* Source data
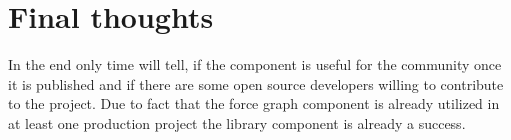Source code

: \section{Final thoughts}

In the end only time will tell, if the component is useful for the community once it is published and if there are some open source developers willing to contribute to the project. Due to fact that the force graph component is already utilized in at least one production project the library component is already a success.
--
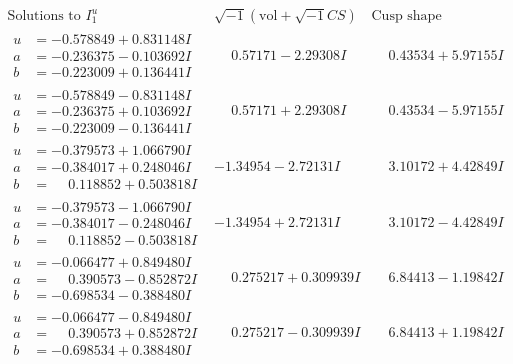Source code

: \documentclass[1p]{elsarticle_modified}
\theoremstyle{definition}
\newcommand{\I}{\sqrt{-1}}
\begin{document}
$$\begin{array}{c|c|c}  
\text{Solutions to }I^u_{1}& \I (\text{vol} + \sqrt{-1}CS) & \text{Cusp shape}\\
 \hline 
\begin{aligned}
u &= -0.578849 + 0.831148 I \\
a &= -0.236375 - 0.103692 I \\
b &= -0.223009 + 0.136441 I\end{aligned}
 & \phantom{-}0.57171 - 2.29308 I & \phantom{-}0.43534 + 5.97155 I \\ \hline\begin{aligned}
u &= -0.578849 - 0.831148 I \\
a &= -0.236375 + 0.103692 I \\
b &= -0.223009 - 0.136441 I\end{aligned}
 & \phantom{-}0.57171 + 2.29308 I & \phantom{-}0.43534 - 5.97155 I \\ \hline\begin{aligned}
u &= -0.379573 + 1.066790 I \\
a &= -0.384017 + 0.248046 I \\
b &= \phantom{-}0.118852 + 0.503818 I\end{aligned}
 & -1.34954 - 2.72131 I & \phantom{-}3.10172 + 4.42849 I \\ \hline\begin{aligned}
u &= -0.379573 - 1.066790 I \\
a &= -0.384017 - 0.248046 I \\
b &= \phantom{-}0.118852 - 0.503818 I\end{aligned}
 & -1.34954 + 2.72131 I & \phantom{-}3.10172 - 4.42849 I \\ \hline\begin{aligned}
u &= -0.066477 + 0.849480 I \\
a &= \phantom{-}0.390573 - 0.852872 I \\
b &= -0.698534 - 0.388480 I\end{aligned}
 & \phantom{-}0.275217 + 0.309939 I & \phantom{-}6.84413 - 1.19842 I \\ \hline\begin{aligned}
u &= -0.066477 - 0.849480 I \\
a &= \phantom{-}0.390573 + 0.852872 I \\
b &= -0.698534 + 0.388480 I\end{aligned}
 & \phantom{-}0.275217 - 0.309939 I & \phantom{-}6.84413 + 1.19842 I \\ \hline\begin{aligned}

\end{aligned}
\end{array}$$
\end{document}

* Task objective
Scan the records above for the string "hline", then copy each line where it turns up.

* Response area
 \hline 
 & \phantom{-}0.57171 - 2.29308 I & \phantom{-}0.43534 + 5.97155 I \\ \hline\begin{aligned}
 & \phantom{-}0.57171 + 2.29308 I & \phantom{-}0.43534 - 5.97155 I \\ \hline\begin{aligned}
 & -1.34954 - 2.72131 I & \phantom{-}3.10172 + 4.42849 I \\ \hline\begin{aligned}
 & -1.34954 + 2.72131 I & \phantom{-}3.10172 - 4.42849 I \\ \hline\begin{aligned}
 & \phantom{-}0.275217 + 0.309939 I & \phantom{-}6.84413 - 1.19842 I \\ \hline\begin{aligned}
 & \phantom{-}0.275217 - 0.309939 I & \phantom{-}6.84413 + 1.19842 I \\ \hline\begin{aligned}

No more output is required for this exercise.